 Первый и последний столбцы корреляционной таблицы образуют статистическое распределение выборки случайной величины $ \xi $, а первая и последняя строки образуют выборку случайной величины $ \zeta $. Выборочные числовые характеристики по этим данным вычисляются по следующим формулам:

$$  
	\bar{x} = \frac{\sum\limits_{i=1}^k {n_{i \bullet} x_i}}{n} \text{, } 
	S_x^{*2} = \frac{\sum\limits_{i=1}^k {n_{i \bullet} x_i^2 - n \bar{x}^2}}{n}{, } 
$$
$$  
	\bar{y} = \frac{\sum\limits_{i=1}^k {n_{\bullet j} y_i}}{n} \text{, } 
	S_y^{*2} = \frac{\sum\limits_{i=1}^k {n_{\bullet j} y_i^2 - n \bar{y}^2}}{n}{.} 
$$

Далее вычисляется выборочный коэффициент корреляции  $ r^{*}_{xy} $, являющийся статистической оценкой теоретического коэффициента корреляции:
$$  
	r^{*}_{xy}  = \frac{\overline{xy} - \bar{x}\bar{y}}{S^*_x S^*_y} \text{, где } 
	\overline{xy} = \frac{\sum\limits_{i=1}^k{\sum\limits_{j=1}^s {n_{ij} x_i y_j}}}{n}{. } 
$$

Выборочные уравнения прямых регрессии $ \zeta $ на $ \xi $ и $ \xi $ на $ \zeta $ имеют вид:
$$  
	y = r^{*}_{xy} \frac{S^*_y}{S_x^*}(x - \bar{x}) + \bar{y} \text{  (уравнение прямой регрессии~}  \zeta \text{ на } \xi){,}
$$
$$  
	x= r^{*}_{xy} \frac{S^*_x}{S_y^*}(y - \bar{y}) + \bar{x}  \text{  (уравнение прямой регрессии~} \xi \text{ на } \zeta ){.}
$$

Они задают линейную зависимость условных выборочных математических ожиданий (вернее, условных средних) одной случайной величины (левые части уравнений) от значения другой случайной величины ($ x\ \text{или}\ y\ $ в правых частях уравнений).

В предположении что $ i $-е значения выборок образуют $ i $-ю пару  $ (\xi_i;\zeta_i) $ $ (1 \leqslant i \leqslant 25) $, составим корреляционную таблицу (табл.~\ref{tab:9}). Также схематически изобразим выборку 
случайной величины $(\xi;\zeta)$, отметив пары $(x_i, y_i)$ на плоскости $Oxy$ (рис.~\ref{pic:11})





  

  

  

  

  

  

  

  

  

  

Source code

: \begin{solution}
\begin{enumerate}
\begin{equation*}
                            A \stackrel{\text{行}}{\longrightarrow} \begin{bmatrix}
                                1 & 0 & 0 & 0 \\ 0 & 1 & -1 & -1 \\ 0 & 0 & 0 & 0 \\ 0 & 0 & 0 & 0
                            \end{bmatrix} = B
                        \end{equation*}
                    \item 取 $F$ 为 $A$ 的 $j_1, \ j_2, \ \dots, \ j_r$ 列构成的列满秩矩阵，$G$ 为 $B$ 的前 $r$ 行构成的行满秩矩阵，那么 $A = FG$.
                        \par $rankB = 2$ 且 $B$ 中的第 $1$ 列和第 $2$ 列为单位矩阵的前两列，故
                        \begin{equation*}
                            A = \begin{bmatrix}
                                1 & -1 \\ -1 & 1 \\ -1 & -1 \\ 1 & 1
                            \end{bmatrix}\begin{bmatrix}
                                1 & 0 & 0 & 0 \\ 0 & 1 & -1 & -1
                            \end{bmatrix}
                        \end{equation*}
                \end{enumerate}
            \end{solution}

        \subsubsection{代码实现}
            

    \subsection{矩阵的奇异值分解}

What is expected >>
Scan the data above for the word "выборку" and report every line where it is found.

Exercise result >>
 Первый и последний столбцы корреляционной таблицы образуют статистическое распределение выборки случайной величины $ \xi $, а первая и последняя строки образуют выборку случайной величины $ \zeta $. Выборочные числовые характеристики по этим данным вычисляются по следующим формулам:
В предположении что $ i $-е значения выборок образуют $ i $-ю пару  $ (\xi_i;\zeta_i) $ $ (1 \leqslant i \leqslant 25) $, составим корреляционную таблицу (табл.~\ref{tab:9}). Также схематически изобразим выборку 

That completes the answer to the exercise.